You've said you'd feel self-conscious writing dialogue like that, and that's sort of the point of writing. Writing involves laying bare a part of yourself, what you find normal, cool, uncool, good, bad, noteworthy, interesting, and trying to have characters that also have totally different perspectives from you and understanding them on a personnal level. Some really raw and emotionnal scenes hurt, because they'll connect to your own hurt. "Being cool" usually comes from having confidence in who you are and knowing what you like and don't and being secure in how people see you, even if sometimes they don't get it right first try. People who are edgy and immature and "trying to be cool" don't have a strong sense of who they are, and that goes for characters too. People can tell if you're trying too hard and it feels fake and like you're trying to get them to see you a certain way instead of just being a certain way and letting them see and decide for themselves how you are.

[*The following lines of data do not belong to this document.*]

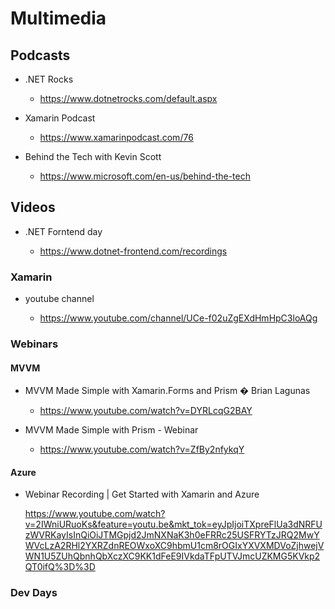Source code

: # Multimedia

## Podcasts

*	.NET Rocks

	*	https://www.dotnetrocks.com/default.aspx

*	Xamarin Podcast

	*	https://www.xamarinpodcast.com/76

*	Behind the Tech with Kevin Scott

	*	https://www.microsoft.com/en-us/behind-the-tech

## Videos

*	.NET Forntend day

	*	https://www.dotnet-frontend.com/recordings

### Xamarin

*	youtube channel
	
	*	https://www.youtube.com/channel/UCe-f02uZgEXdHmHpC3loAQg
	
### Webinars

#### MVVM

*	MVVM Made Simple with Xamarin.Forms and Prism � Brian Lagunas		
	
	*	https://www.youtube.com/watch?v=DYRLcqG2BAY

*	MVVM Made Simple with Prism - Webinar		

	*	https://www.youtube.com/watch?v=ZfBy2nfykqY
	
#### Azure
	
*	Webinar Recording | Get Started with Xamarin and Azure			

	https://www.youtube.com/watch?v=2IWniURuoKs&feature=youtu.be&mkt_tok=eyJpIjoiTXpreFlUa3dNRFUzWVRKayIsInQiOiJTMGpjd2JmNXNaK3h0eFRRc25USFRYTzJRQ2MwYWVcLzA2RHl2YXRZdnREOWxoXC9hbmU1cm8rOGIxYXVXMDVoZjhwejVWN1U5ZUhQbnhQbXczXC9KK1dFeE9IVkdaTFpUTVJmcUZKMG5KVkp2QT0ifQ%3D%3D
	
### Dev Days

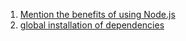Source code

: 1. [Mention the benefits of using Node.js](nodejs-advantages.md)
2. [global installation of dependencies](global-pkg-installation.md)
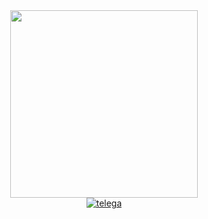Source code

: <div id="header" align="center">
  <img src="https://cs7.pikabu.ru/post_img/2014/03/31/6/1396254713_516482064.gif" width="300"/>
<div id="badges">
  <a href="https://t.me/wxwxwxwxwxwx">
    <img src="https://elihim.ru/wp-content/uploads/2023/10/1511194268126216162.jpg" alt="telega"/>
  </a>
</div>
</div>
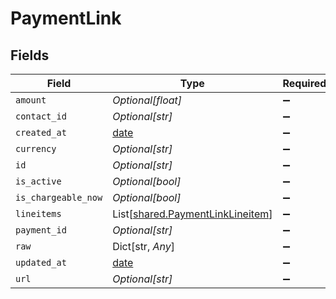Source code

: # PaymentLink


## Fields

| Field                                                                          | Type                                                                           | Required                                                                       | Description                                                                    |
| ------------------------------------------------------------------------------ | ------------------------------------------------------------------------------ | ------------------------------------------------------------------------------ | ------------------------------------------------------------------------------ |
| `amount`                                                                       | *Optional[float]*                                                              | :heavy_minus_sign:                                                             | N/A                                                                            |
| `contact_id`                                                                   | *Optional[str]*                                                                | :heavy_minus_sign:                                                             | N/A                                                                            |
| `created_at`                                                                   | [date](https://docs.python.org/3/library/datetime.html#date-objects)           | :heavy_minus_sign:                                                             | N/A                                                                            |
| `currency`                                                                     | *Optional[str]*                                                                | :heavy_minus_sign:                                                             | N/A                                                                            |
| `id`                                                                           | *Optional[str]*                                                                | :heavy_minus_sign:                                                             | N/A                                                                            |
| `is_active`                                                                    | *Optional[bool]*                                                               | :heavy_minus_sign:                                                             | N/A                                                                            |
| `is_chargeable_now`                                                            | *Optional[bool]*                                                               | :heavy_minus_sign:                                                             | N/A                                                                            |
| `lineitems`                                                                    | List[[shared.PaymentLinkLineitem](../../models/shared/paymentlinklineitem.md)] | :heavy_minus_sign:                                                             | N/A                                                                            |
| `payment_id`                                                                   | *Optional[str]*                                                                | :heavy_minus_sign:                                                             | N/A                                                                            |
| `raw`                                                                          | Dict[str, *Any*]                                                               | :heavy_minus_sign:                                                             | N/A                                                                            |
| `updated_at`                                                                   | [date](https://docs.python.org/3/library/datetime.html#date-objects)           | :heavy_minus_sign:                                                             | N/A                                                                            |
| `url`                                                                          | *Optional[str]*                                                                | :heavy_minus_sign:                                                             | N/A                                                                            |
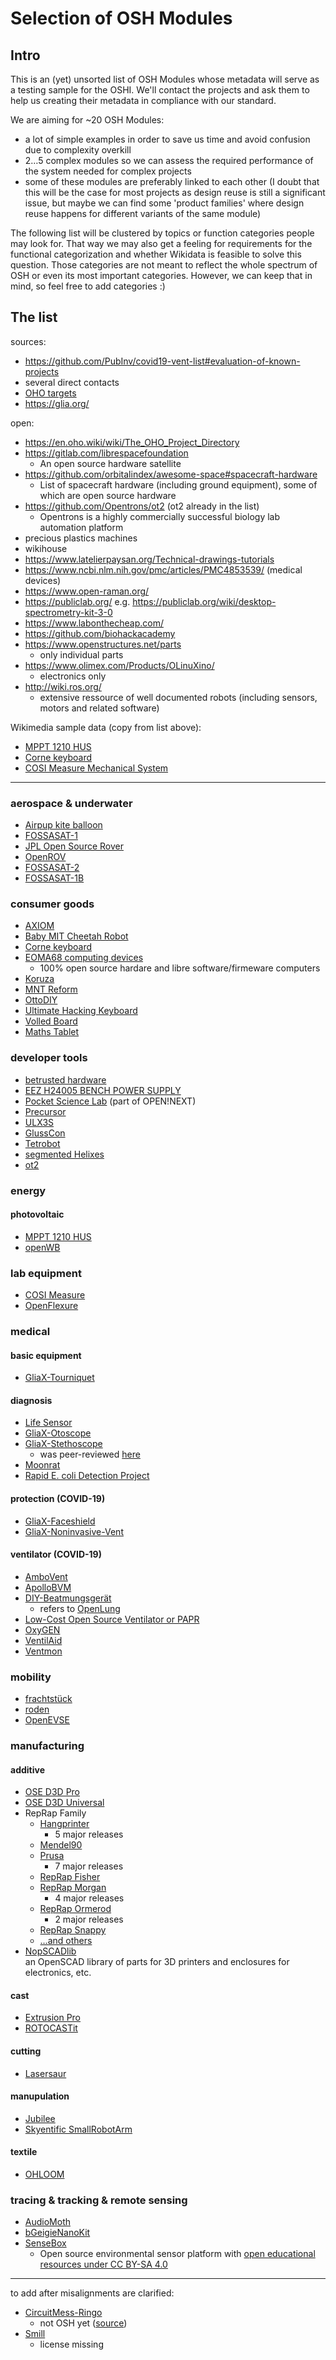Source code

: # Selection of OSH Modules

## Intro

This is an (yet) unsorted list of OSH Modules whose metadata will serve as a testing sample for the OSHI. We'll contact the projects and ask them to help us creating their metadata in compliance with our standard.

We are aiming for ~20 OSH Modules:

- a lot of simple examples in order to save us time and avoid confusion due to complexity overkill
- 2…5 complex modules so we can assess the required performance of the system needed for complex projects
- some of these modules are preferably linked to each other (I doubt that this will be the case for most projects as design reuse is still a significant issue, but maybe we can find some 'product families' where design reuse happens for different variants of the same module)

The following list will be clustered by topics or function categories people may look for. That way we may also get a feeling for requirements for the functional categorization and whether Wikidata is feasible to solve this question. Those categories are not meant to reflect the whole spectrum of OSH or even its most important categories. However, we can keep that in mind, so feel free to add categories :)

## The list

sources:

- <https://github.com/PubInv/covid19-vent-list#evaluation-of-known-projects>
- several direct contacts
- [OHO targets](https://cloud.opensourceecology.de/s/nry4fWE2yCa2D9d)
- <https://glia.org/>

open:

- <https://en.oho.wiki/wiki/The_OHO_Project_Directory>
- <https://gitlab.com/librespacefoundation>
  - An open source hardware satellite
- <https://github.com/orbitalindex/awesome-space#spacecraft-hardware>
  - List of spacecraft hardware (including ground equipment), some of which are open source hardware
- <https://github.com/Opentrons/ot2>  (ot2 already in the list)
  - Opentrons is a highly commercially successful biology lab automation platform
- precious plastics machines
- wikihouse
- <https://www.latelierpaysan.org/Technical-drawings-tutorials>
- <https://www.ncbi.nlm.nih.gov/pmc/articles/PMC4853539/> (medical devices)
- <https://www.open-raman.org/>
- <https://publiclab.org/> e.g. <https://publiclab.org/wiki/desktop-spectrometry-kit-3-0>
- <https://www.labonthecheap.com/>
- <https://github.com/biohackacademy>
- <https://www.openstructures.net/parts>
  - only individual parts
- <https://www.olimex.com/Products/OLinuXino/>
  - electronics only
- <http://wiki.ros.org/>
  - extensive ressource of well documented robots (including sensors, motors and related software)

Wikimedia sample data (copy from list above):

- [MPPT 1210 HUS](https://github.com/LibreSolar/MPPT-1210-HUS)
- [Corne keyboard](https://github.com/foostan/crkbd)
- [COSI Measure Mechanical System](https://github.com/opensourceimaging/cosi-measure/tree/master/Mechanical%20System)

---

### aerospace & underwater

- [Airpup kite balloon](https://github.com/mathewlippincott/airpup-balloon)
- [FOSSASAT-1](https://fossa.systems/fossasat-1/)
- [JPL Open Source Rover](https://github.com/nasa-jpl/open-source-rover)
- [OpenROV](https://github.com/OpenROV)
- [FOSSASAT-2](https://github.com/FOSSASystems/FOSSASAT-2)
- [FOSSASAT-1B](https://github.com/FOSSASystems/FOSSASAT-1B)

### consumer goods

- [AXIOM](https://eu.axiom-camera.com/)
- [Baby MIT Cheetah Robot](https://www.instructables.com/id/Baby-MIT-Cheetah-Robot-V2-Autonomous-and-RC/)
- [Corne keyboard](https://github.com/foostan/crkbd)
- [EOMA68 computing devices](https://www.crowdsupply.com/eoma68/micro-desktop)
  - 100% open source hardare and libre software/firmeware computers
- [Koruza](http://scientific.koruza.net/index.html)
- [MNT Reform](https://source.mntmn.com/MNT/reform)
- [OttoDIY](https://www.ottodiy.com/)
- [Ultimate Hacking Keyboard](https://github.com/UltimateHackingKeyboard/)
- [Volled Board](https://wikifactory.com/@shad0w/volled-board)
- [Maths Tablet](https://github.com/PubInv/math-tablet)

### developer tools

- [betrusted hardware](https://github.com/betrusted-io/betrusted-hardware)
- [EEZ H24005 BENCH POWER SUPPLY](https://www.envox.hr/eez/bench-power-supply/psu-introduction.html)
- [Pocket Science Lab](https://pslab.io/) (part of OPEN!NEXT)
- [Precursor](https://www.crowdsupply.com/sutajio-kosagi/precursor)
- [ULX3S](http://radiona.org/ulx3s/)
- [GlussCon](https://github.com/PubInv/GlussCon)
- [Tetrobot](https://pubinv.github.io/tetrobot/)
- [segmented Helixes](https://github.com/PubInv/segmented-helixes)
- [ot2](https://github.com/Opentrons/ot2)

### energy

#### photovoltaic

- [MPPT 1210 HUS](https://github.com/LibreSolar/MPPT-1210-HUS)
- [openWB](https://github.com/snaptec/openWB)

### lab equipment

- [COSI Measure](https://github.com/opensourceimaging/cosi-measure/)
- [OpenFlexure](https://gitlab.com/openflexure)

### medical

#### basic equipment

- [GliaX-Tourniquet](https://github.com/GliaX/tourniquet)

#### diagnosis

- [Life Sensor](https://www.cadus.org/en/life-sensor)
- [GliaX-Otoscope](https://github.com/GliaX/Otoscope)
- [GliaX-Stethoscope](https://github.com/GliaX/Stethoscope)
  - was peer-reviewed [here](https://journals.plos.org/plosone/article?id=10.1371/journal.pone.0193087)
- [Moonrat](https://github.com/PubInv/moonrat/blob/master/README.md)
- [Rapid E. coli Detection Project](https://github.com/PubInv/PubInv/blob/master/ideas/Project%20%2341:%20Rapid%20coliform%20presence%20detector.md)

#### protection (COVID-19)

- [GliaX-Faceshield](https://github.com/GliaX/faceshield)
- [GliaX-Noninvasive-Vent](https://github.com/GliaX/noninvasive-vent)

#### ventilator (COVID-19)

- [AmboVent](https://github.com/AmboVent-1690-108/AmboVent)
- [ApolloBVM](https://docs.google.com/document/d/1-DRXnVkJOlDCmvTzh-DgWDxeLSrZTiBYyH0ypzv8tNA/edit)
- [DIY-Beatmungsgerät](https://github.com/DIY-Beatmungsgerat/diy-beatmungsgeraet)
  - refers to [OpenLung](https://gitlab.com/open-source-ventilator/ventilator/OpenLung)
- [Low-Cost Open Source Ventilator or PAPR](https://github.com/jcl5m1/ventilator)
- [OxyGEN](https://github.com/ProtofyTeam/OxyGEN)
- [VentilAid](https://gitlab.com/Urbicum/ventilaid/)
- [Ventmon](https://github.com/PubInv/ventmon-ventilator-inline-test-monitor)

### mobility

- [frachtstück](https://veit-penzenstadler.de/frachtstueck/)
- [roden](https://www.roden.com.ar/product-category/downloads/)
- [OpenEVSE](https://github.com/openevse)

### manufacturing

#### additive

- [OSE D3D Pro](https://www.opensourceecology.org/d3d-pro/)
- [OSE D3D Universal](https://www.opensourceecology.org/d3d-universal-2/)
- RepRap Family
  - [Hangprinter](https://github.com/tobbelobb/hangprinter)
    - 5 major releases
  - [Mendel90](https://github.com/nophead/Mendel90)
  - [Prusa](https://en.wikipedia.org/wiki/Prusa_i3#History)
    - 7 major releases
  - [RepRap Fisher](https://en.wikipedia.org/wiki/RepRap_Fisher)
  - [RepRap Morgan](https://en.wikipedia.org/wiki/RepRap_Morgan)
    - 4 major releases
  - [RepRap Ormerod](https://en.wikipedia.org/wiki/RepRap_Ormerod)
    - 2 major releases
  - [RepRap Snappy](https://en.wikipedia.org/wiki/RepRap_Snappy)
  - […and others](https://reprap.org/wiki/Build_A_RepRap)
- [NopSCADlib](https://github.com/nophead/NopSCADlib)\
  an OpenSCAD library of parts for 3D printers and enclosures for electronics, etc.

#### cast

- [Extrusion Pro](https://community.preciousplastic.com/academy/build/extrusionpro)
- [ROTOCASTit](https://projects.fablabs.io/@saverio/rotocastit)

#### cutting

- [Lasersaur](https://www.lasersaur.com/)

#### manupulation

- [Jubilee](https://github.com/machineagency/jubilee)
- [Skyentific SmallRobotArm](https://github.com/SkyentificGit/SmallRobotArm)

#### textile

- [OHLOOM](https://wiki.opensourceecology.de/Open_Hardware-Webstuhl_%E2%80%93_OHLOOM)

### tracing & tracking & remote sensing

- [AudioMoth](https://www.openacousticdevices.info/audiomoth)
- [bGeigieNanoKit](https://github.com/Safecast/bGeigieNanoKit)
- [SenseBox](https://sensebox.de/)
  - Open source environmental sensor platform with [open educational resources under CC BY-SA 4.0](https://sensebox.de/en/material)

---

to add after misalignments are clarified:

- [CircuitMess-Ringo](https://github.com/CircuitMess/CircuitMess-Ringo)
  - not OSH yet ([source](https://wiki.opensourceecology.org/wiki/Ringo_Phone))
- [Smill](https://projects.fablabs.io/@eb/smill)
  - license missing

Levi Ackerman in Attack on titan is a "cool character" archetype, and says a lot of very edgy things. A lot of people make the mistake of only seeing the surface level of what he says and does and tragic backstory and blablabla, so when they get inspired by him to make a "cool character" they make a superstrong badass one liner spouting type who saves the day and then broods because he doesn't care about anything. They don't get that behind that Levi is a very consistent character. He is strong because there was a time he didn't have control and now he craves it, and that includes excessive cleaning of his environment. He cares very deeply about the people around him and that's what contrasts with his detached no-empathy type training he has for someone he sees as a tool to end suffering. He has a moral code and listens to characters he trusts, and sometimes he's right to, sometimes he's wrong to, and ESPECIALLY IMPORTANT the characters around him react naturally: they see he's strong but they don't think he's cool at first, they think he's an arsehole and treat him as such.